The Supporting Organization would be organized as a separate corporation (or trust) under state law. Type I Supporting Organizations are described in Section 509(a) (3) of the Internal Revenue Code and, more specifically, in Treas. Reg. §1.509(a)-4(g) (1). The newly created supporting organization ("SO") would be "operated, supervised, or controlled" by the tax exempt entity ("Charity"). This degree of operation, supervision and control would be shown by the Charity having the right to appoint a majority of the SO’s officers and directors. In fact, the Charity and the SO can have identical officers and directors if desired. Thus, the Charity would have 100% control over the SO with respect to all of the SO’s policies, programs and activities. All of the SO’s revenue can pass solely to the Charity. This relationship is equivalent to a corporate parent and its wholly owned subsidiary in a for-profit context.

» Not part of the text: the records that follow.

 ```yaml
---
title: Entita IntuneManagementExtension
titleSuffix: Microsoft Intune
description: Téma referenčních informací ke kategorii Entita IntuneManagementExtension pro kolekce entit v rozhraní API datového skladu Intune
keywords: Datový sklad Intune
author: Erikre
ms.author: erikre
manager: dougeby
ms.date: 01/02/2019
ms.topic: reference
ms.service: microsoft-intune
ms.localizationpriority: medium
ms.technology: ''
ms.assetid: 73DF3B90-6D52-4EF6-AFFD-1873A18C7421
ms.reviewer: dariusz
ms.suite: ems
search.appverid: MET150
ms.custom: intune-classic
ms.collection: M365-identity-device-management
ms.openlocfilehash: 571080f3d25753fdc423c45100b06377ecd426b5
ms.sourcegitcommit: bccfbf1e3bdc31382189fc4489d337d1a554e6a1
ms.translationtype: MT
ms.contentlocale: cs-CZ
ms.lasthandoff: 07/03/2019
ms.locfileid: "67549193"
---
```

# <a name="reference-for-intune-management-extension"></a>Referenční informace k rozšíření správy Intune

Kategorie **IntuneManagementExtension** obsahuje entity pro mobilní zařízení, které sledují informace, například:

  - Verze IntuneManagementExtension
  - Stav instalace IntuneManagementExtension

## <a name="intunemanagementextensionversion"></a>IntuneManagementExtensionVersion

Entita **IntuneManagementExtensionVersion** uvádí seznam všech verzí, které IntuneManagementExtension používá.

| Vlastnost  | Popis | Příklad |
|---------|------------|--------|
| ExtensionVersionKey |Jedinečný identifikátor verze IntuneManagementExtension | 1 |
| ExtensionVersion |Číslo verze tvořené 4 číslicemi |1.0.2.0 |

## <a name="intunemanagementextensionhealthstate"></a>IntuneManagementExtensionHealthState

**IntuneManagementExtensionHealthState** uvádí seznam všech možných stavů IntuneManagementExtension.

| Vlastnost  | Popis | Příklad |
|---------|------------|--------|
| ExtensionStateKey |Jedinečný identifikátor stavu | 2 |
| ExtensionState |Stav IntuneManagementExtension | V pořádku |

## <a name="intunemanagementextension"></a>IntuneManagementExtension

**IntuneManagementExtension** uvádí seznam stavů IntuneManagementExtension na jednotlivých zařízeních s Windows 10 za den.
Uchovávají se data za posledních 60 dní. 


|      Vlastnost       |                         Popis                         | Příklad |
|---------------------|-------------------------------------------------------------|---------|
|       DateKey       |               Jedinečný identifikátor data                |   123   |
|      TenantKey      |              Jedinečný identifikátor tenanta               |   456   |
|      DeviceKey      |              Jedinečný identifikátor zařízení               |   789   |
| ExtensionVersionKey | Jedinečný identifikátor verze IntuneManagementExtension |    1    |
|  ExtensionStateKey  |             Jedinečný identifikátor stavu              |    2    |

This Type I Supporting Organization design can shield the Charity from liability resulting from the property and its facilities. If there is a lawsuit against the SO arising from a tort on the property, the Charity's assets would be protected. Further, although there may be identity of officers and directors, this factor would not help a plaintiff pierce the corporate veil and impose liability against the Charity. See, e.g., United States Fire Insurance Company v. Allied Towing Corp., 966 F.2d 820 (4th Cir.1992), where the Court held that, where "no other justification for piercing the veil appears in the record," the fact that the two corporations "effectively have identical officers and directors [is] alone insufficient to permit the piercing of the corporate veil."
Thus, a Charity can create a non profit corporation under state law to own property and seek IRS approval as a Type I Supporting Organization. Once IRS approval is granted, it would be retroactive to the SO’s organization date under state law. This can help protect the Charity's assets.